- _REQUIRED WORK_
Among the entries below, how many lines contain the string "fixed"? Only the number is wanted.

DATA SECTION Start Marker

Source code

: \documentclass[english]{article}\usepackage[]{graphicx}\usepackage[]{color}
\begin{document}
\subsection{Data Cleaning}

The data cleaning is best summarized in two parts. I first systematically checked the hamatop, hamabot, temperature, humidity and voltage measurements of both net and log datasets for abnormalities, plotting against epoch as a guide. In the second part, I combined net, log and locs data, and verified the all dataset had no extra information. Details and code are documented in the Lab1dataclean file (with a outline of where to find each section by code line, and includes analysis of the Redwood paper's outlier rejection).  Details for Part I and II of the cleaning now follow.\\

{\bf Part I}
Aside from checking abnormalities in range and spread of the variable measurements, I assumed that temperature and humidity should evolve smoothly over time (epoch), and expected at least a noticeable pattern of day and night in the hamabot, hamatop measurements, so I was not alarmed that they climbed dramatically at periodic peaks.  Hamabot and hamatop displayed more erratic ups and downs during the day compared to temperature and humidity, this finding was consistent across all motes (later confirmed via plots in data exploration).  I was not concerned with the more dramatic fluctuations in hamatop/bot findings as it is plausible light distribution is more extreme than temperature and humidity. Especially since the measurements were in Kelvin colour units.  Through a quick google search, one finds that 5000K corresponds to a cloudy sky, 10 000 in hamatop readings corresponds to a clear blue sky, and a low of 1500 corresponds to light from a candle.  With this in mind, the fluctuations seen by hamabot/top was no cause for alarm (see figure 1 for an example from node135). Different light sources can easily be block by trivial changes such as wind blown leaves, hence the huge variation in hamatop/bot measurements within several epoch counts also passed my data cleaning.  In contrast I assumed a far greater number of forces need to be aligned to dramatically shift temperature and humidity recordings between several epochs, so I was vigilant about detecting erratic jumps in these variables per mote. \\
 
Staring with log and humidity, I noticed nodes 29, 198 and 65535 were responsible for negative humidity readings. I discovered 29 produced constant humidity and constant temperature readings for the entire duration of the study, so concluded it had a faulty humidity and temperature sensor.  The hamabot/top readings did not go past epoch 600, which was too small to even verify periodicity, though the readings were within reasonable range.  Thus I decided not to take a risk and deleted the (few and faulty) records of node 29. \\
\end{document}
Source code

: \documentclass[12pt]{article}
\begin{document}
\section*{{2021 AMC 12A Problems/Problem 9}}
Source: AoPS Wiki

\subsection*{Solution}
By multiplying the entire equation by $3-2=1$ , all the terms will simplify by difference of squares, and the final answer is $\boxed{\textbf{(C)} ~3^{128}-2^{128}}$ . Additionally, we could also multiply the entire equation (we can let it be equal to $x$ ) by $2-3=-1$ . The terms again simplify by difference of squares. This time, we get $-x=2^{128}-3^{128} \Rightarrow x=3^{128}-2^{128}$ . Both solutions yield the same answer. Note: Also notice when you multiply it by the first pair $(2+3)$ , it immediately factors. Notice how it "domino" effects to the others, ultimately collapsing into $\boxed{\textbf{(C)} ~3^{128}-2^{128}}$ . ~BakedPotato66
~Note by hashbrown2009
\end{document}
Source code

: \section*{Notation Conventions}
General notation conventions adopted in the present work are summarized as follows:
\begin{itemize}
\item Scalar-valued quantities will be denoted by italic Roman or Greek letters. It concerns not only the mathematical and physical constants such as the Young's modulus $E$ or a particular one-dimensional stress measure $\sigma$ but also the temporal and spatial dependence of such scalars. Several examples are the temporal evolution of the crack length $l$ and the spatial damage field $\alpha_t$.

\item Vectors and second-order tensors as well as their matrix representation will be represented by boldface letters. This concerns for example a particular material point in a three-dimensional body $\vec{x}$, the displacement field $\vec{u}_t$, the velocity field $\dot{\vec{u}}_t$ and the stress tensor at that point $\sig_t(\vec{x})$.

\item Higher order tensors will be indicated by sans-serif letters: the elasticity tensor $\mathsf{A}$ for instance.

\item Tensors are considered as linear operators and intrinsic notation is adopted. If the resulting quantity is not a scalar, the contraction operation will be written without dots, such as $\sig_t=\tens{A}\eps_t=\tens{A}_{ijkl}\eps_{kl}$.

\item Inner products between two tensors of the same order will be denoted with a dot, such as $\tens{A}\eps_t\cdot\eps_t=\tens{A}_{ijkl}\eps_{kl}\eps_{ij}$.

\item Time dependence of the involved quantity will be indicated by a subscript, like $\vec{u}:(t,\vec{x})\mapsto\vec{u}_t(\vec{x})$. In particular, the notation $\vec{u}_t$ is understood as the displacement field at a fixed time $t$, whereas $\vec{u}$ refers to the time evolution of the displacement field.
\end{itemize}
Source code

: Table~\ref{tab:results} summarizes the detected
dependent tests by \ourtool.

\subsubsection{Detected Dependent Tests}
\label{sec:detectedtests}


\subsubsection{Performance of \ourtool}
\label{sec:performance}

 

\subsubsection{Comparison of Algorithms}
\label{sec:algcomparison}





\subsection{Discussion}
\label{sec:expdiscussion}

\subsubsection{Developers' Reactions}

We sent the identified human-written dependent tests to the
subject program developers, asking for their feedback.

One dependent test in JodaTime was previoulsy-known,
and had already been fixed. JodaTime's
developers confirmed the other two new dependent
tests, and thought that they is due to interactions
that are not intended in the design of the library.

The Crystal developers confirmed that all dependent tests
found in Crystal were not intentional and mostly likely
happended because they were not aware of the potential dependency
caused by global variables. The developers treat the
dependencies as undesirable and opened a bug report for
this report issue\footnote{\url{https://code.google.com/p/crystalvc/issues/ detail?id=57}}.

DATA SECTION End Marker

- _ANSWER SECTION_
2